芳野は卯衣さんらしい、明るさと想いの強さが光るヒロインですね。徐々に距離が近付いていく雰囲気がいちばんあるのは彼女であり、恋人になってからも初エッチシーンへの流れを含めて、個別ルートは良かったと思います。共通ルートでの統廃合に絡む内容が後半にあり、会長ということは他のルートではほぼ回収されませんが、このルートに関しては、上手く繋げたのではと感じます。が、やはり内容はお飾り程度であり、どうしてもヒロインとの1対1が中心になり、エピローグまでが単調に見えますね。これはどのルートでも言えるのですけど……
幼なじみ枠の美綾は、キャラクターとしては非常に良いと思います。ただ、それ以上でも以下でもなく、個別ルートは特に顕著ですが、付き合ってからは淡々とエッチシーンを重ねるだけで、どこがメインなのかわかりませんでした。
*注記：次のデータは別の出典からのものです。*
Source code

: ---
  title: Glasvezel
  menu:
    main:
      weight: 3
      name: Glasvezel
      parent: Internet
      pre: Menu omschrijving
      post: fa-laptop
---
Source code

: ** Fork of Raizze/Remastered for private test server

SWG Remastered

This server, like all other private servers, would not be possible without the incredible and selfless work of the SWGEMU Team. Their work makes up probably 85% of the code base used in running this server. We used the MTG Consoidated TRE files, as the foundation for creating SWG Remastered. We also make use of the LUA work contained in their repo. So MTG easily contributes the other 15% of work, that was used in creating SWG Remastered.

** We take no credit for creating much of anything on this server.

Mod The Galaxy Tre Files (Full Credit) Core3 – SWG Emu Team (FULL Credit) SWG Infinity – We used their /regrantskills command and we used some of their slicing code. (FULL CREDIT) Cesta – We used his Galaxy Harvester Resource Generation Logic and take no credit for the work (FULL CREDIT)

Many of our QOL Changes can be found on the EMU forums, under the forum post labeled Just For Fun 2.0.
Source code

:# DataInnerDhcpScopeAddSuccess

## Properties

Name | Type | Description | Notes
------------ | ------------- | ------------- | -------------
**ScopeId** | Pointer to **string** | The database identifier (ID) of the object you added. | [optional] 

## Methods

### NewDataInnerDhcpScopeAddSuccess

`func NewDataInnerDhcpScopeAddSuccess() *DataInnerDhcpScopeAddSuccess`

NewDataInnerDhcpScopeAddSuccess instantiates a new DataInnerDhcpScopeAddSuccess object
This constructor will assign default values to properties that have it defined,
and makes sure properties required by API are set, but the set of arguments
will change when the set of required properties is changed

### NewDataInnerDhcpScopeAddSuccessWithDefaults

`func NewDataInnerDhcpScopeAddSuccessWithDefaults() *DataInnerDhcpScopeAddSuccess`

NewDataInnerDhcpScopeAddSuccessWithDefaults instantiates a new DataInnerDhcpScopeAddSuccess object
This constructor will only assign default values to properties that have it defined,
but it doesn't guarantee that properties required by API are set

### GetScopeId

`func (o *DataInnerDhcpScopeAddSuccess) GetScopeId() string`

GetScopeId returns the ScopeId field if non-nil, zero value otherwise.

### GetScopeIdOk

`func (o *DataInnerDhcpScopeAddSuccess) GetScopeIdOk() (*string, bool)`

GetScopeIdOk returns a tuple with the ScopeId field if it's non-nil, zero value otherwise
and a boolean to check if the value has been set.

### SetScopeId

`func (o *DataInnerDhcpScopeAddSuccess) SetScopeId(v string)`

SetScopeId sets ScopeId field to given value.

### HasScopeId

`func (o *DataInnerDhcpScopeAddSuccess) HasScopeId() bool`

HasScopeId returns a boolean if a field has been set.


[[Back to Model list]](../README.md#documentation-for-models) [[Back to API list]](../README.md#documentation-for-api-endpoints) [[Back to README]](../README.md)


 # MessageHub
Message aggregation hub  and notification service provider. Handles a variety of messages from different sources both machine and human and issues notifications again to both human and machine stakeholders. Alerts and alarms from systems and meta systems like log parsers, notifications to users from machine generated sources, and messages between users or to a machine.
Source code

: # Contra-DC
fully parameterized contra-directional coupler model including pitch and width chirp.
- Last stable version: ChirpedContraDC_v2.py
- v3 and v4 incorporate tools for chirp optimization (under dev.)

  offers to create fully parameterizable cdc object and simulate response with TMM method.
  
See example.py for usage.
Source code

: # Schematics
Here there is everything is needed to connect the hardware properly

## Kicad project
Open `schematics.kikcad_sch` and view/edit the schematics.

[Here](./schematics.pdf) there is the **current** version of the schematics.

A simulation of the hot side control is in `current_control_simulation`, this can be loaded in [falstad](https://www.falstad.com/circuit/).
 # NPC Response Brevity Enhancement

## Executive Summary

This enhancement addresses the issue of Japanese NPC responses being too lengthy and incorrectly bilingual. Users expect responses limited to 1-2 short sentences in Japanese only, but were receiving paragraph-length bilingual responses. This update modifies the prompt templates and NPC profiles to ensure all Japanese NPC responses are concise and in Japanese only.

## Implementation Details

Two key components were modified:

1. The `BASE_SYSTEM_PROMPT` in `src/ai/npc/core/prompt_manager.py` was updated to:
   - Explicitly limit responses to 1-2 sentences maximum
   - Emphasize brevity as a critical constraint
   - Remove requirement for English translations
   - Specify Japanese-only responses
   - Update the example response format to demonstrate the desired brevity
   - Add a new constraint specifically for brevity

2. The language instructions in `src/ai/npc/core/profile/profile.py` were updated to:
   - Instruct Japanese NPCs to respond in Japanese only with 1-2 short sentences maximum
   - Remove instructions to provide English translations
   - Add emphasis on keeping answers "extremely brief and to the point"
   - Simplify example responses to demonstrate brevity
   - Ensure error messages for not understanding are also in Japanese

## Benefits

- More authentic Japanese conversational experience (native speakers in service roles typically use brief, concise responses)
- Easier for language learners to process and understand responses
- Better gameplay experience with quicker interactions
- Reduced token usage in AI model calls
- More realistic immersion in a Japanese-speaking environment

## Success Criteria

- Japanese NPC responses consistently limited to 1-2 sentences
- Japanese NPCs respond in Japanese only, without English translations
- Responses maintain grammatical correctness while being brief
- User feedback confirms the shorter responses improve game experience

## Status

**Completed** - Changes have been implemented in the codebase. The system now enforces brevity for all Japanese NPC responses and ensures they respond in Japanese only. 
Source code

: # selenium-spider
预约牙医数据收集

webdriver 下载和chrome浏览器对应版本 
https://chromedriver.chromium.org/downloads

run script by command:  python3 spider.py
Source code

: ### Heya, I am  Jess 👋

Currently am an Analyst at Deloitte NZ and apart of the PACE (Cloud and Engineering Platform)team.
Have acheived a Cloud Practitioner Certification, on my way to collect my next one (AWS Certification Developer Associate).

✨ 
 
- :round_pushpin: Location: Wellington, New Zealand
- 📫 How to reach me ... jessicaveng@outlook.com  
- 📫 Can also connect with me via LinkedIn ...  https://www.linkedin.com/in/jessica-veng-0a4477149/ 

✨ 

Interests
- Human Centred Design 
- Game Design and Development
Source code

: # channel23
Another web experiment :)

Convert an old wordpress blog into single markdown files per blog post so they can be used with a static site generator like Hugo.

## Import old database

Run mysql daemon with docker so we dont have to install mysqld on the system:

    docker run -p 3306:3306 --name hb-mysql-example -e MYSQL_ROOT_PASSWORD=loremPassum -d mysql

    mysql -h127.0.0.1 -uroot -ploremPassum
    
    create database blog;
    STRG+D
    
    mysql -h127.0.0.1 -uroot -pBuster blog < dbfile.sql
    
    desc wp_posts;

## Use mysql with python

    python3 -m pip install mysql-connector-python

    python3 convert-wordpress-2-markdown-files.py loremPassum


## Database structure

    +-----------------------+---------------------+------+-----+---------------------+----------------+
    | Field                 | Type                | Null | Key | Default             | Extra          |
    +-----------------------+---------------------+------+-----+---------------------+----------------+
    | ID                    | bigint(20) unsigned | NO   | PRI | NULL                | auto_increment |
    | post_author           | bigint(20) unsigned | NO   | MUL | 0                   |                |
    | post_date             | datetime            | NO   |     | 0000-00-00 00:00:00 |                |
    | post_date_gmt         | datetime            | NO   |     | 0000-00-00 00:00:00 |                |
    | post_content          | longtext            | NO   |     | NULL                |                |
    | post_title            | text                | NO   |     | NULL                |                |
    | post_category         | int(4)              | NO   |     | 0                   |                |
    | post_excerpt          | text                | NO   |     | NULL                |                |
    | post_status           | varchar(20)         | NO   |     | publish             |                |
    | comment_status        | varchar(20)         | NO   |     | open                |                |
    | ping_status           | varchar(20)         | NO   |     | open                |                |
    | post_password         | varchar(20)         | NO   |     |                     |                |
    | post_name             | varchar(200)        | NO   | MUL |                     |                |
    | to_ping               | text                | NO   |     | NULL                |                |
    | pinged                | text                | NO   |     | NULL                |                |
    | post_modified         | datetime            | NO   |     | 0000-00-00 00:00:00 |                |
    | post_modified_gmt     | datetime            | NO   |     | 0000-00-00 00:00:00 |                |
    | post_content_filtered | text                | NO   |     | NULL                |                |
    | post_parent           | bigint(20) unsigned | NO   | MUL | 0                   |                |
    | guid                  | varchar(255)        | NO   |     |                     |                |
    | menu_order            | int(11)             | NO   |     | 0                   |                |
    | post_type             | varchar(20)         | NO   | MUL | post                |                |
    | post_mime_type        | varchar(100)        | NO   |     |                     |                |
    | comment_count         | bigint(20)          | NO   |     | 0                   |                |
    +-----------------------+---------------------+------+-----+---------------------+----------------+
幼なじみのように、ある程度過去があるならば、伏線を仕込むのは容易のはずなのですが、共通ルート以降の繋がりは一切なく、単にキャラクターとの"いちゃラブ"に終始します。そういうゲームなのだから、それでいいのでしょうが、本当にそれだけなのです…
ヒロイン中でいちばん好きなのは千歳。ビジュアルや声や性格すべてがストライクでした。恋愛研究という彼女の行動がきちんと意味のあるものだったのが個別ルートの中でわかりますが、それがストーリーのベースになっています。話の流れだけならとても好きな構成です。ただ、あまりにも展開早すぎます。せめてイベントをもう少し入れ込めなかったのかと思います。ストーリーを難しくさせないのはキャラゲーの宿命なのかもしれませんが、いくらか掘り下げることも可能だった印象は受けました。
どのルートをとっても描写の薄さは顕著で、そもそもストーリーというか設定からして、限界が見えています。キャラクターの素材は良いだけに、あとはその原石をどう光らせていくかは、シナリオ次第なところがあります。何も壮大なストーリーが必要なわけではなく、キャラクターの良さを立たせる話題でいいわけですから。その最低限がやはりParasolには難しいようで、何年も同じ轍を踏んでいるように思います。やはりキャラクターに惹かれるものがあって、今作もプレイを試みたわけですので、何かひとつの変革があれば次作こそは……と期待は持つのです。